Task goal:
In the entries below, find the lines with the word "begin" and copy them.
*** Block opens ***
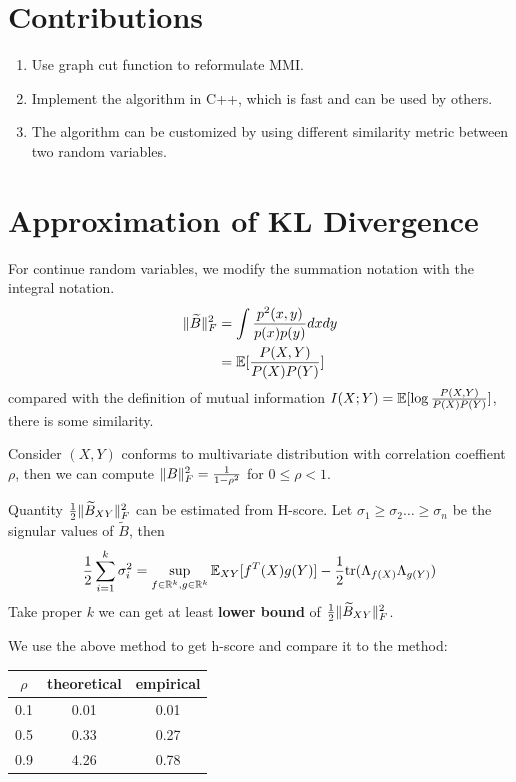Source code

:\documentclass{article}
\newif\ifpublish
\begin{document}
\section{Contributions}
\begin{enumerate}
\item Use graph cut function to reformulate MMI.
\item Implement the algorithm in C++, which is fast and can be used by others.
\item The algorithm can be customized by using different similarity metric between two random variables.
\end{enumerate}
\appendix
\section{Approximation of KL Divergence}\label{sec:akld}
\ifpublish

\fi
For continue random variables, we modify the summation notation with the integral notation.
\begin{align}
\lVert\widetilde{B}\rVert_F^2 & = \int \frac{p^2(x,y)}{p(x)p(y)} dx dy \\
& = \operatorname{\mathbb{E}}[\frac{P(X,Y)}{P(X)P(Y)}]
\end{align}
compared with the definition of mutual information $I(X;Y) =  \operatorname{\mathbb{E}}[\log \frac{P(X,Y)}{P(X)P(Y)}] $,
there is some similarity.

\begin{example}\label{ex:rho}
Consider $(X,Y)$ conforms to multivariate distribution with correlation coeffient $\rho$, then
we can compute $\lVert B\rVert_F^2 = \frac{1}{1-\rho^2}$ for $0\leq \rho < 1 $.
\end{example}


Quantity ${1 \over 2} \lVert\widetilde{B}_{XY}\rVert_F^2$ can be estimated from H-score.
Let $\sigma_1 \geq \sigma_2 \dots \geq \sigma_n$ be the signular values of  $\widetilde{B}$,
then
\begin{equation}
{1 \over 2} \sum_{i=1}^k \sigma_i^2  = \displaystyle\sup_{f\in \mathbb{R}^k, g \in \mathbb{R}^k} \operatorname{\mathbb{E}}_{XY}[f^T(X)g(Y)]- {1 \over 2} \mathrm{tr}(\Lambda_{f(X)} \Lambda_{g(Y)})
\end{equation}
Take proper $k$ we can get at least \textbf{lower bound} of ${1 \over 2} \lVert\widetilde{B}_{XY}\rVert_F^2$.

We use the above method to get h-score and compare it to the method:

\begin{table}[!ht]
\centering
\begin{tabular}{ccc}
\hline
$\rho$ & theoretical & empirical \\
\hline
0.1 & 0.01 & 0.01 \\
0.5 & 0.33 & 0.27 \\
0.9 & 4.26 & 0.78 \\
\hline
\end{tabular}
\end{table}
\end{document}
*** Block closes ***
Exercise response:
\begin{document}
\begin{enumerate}
\begin{align}
\begin{example}\label{ex:rho}
\begin{equation}
\begin{table}[!ht]
\begin{tabular}{ccc}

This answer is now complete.